──────── GIVEN ENTRIES
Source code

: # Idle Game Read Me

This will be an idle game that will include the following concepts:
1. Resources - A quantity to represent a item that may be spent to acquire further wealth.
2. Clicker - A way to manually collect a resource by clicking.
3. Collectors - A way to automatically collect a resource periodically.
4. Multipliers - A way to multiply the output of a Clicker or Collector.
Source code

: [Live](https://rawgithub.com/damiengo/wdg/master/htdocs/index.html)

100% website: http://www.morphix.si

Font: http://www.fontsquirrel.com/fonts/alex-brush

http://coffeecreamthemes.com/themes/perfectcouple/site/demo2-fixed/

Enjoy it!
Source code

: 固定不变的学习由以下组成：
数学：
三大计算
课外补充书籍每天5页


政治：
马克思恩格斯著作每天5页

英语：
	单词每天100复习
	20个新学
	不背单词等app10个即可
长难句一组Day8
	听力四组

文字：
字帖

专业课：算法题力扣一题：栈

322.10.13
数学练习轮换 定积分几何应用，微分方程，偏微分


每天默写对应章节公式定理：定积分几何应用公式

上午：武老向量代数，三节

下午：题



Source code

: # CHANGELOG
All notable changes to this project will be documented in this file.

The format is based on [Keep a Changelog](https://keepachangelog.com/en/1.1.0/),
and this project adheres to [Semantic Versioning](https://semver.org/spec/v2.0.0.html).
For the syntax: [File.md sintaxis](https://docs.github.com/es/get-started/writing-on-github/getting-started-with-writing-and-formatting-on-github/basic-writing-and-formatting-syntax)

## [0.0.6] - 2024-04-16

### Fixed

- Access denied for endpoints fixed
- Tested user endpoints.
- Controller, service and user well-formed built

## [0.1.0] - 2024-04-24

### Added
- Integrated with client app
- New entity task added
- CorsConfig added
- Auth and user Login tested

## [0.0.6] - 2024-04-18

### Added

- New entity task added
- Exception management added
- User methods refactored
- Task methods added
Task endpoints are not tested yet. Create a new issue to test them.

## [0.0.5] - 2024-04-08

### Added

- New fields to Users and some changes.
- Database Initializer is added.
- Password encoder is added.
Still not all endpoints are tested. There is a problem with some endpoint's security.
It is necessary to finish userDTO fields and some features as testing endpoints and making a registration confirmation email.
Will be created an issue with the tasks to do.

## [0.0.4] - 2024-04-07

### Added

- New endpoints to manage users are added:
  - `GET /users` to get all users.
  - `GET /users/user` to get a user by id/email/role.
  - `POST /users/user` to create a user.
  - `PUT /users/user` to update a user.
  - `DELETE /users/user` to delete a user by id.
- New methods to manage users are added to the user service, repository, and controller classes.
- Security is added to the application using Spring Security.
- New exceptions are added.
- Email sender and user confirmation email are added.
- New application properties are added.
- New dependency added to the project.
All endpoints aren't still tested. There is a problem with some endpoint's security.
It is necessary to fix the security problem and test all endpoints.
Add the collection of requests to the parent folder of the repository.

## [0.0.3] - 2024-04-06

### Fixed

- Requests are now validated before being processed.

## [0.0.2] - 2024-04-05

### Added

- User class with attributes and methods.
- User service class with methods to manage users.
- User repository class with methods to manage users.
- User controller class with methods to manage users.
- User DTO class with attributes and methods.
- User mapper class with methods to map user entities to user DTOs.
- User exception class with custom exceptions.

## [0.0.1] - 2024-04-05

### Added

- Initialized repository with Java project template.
────────────────
REQUIRED ACTION >> In full and without edits, repeat the listing above.

SOLVED PROBLEM >>
Source code

: # Idle Game Read Me

This will be an idle game that will include the following concepts:
1. Resources - A quantity to represent a item that may be spent to acquire further wealth.
2. Clicker - A way to manually collect a resource by clicking.
3. Collectors - A way to automatically collect a resource periodically.
4. Multipliers - A way to multiply the output of a Clicker or Collector.
Source code

: [Live](https://rawgithub.com/damiengo/wdg/master/htdocs/index.html)

100% website: http://www.morphix.si

Font: http://www.fontsquirrel.com/fonts/alex-brush

http://coffeecreamthemes.com/themes/perfectcouple/site/demo2-fixed/

Enjoy it!
Source code

: 固定不变的学习由以下组成：
数学：
三大计算
课外补充书籍每天5页


政治：
马克思恩格斯著作每天5页

英语：
	单词每天100复习
	20个新学
	不背单词等app10个即可
长难句一组Day8
	听力四组

文字：
字帖

专业课：算法题力扣一题：栈

322.10.13
数学练习轮换 定积分几何应用，微分方程，偏微分


每天默写对应章节公式定理：定积分几何应用公式

上午：武老向量代数，三节

下午：题



Source code

: # CHANGELOG
All notable changes to this project will be documented in this file.

The format is based on [Keep a Changelog](https://keepachangelog.com/en/1.1.0/),
and this project adheres to [Semantic Versioning](https://semver.org/spec/v2.0.0.html).
For the syntax: [File.md sintaxis](https://docs.github.com/es/get-started/writing-on-github/getting-started-with-writing-and-formatting-on-github/basic-writing-and-formatting-syntax)

## [0.0.6] - 2024-04-16

### Fixed

- Access denied for endpoints fixed
- Tested user endpoints.
- Controller, service and user well-formed built

## [0.1.0] - 2024-04-24

### Added
- Integrated with client app
- New entity task added
- CorsConfig added
- Auth and user Login tested

## [0.0.6] - 2024-04-18

### Added

- New entity task added
- Exception management added
- User methods refactored
- Task methods added
Task endpoints are not tested yet. Create a new issue to test them.

## [0.0.5] - 2024-04-08

### Added

- New fields to Users and some changes.
- Database Initializer is added.
- Password encoder is added.
Still not all endpoints are tested. There is a problem with some endpoint's security.
It is necessary to finish userDTO fields and some features as testing endpoints and making a registration confirmation email.
Will be created an issue with the tasks to do.

## [0.0.4] - 2024-04-07

### Added

- New endpoints to manage users are added:
  - `GET /users` to get all users.
  - `GET /users/user` to get a user by id/email/role.
  - `POST /users/user` to create a user.
  - `PUT /users/user` to update a user.
  - `DELETE /users/user` to delete a user by id.
- New methods to manage users are added to the user service, repository, and controller classes.
- Security is added to the application using Spring Security.
- New exceptions are added.
- Email sender and user confirmation email are added.
- New application properties are added.
- New dependency added to the project.
All endpoints aren't still tested. There is a problem with some endpoint's security.
It is necessary to fix the security problem and test all endpoints.
Add the collection of requests to the parent folder of the repository.

## [0.0.3] - 2024-04-06

### Fixed

- Requests are now validated before being processed.

## [0.0.2] - 2024-04-05

### Added

- User class with attributes and methods.
- User service class with methods to manage users.
- User repository class with methods to manage users.
- User controller class with methods to manage users.
- User DTO class with attributes and methods.
- User mapper class with methods to map user entities to user DTOs.
- User exception class with custom exceptions.

## [0.0.1] - 2024-04-05

### Added

- Initialized repository with Java project template.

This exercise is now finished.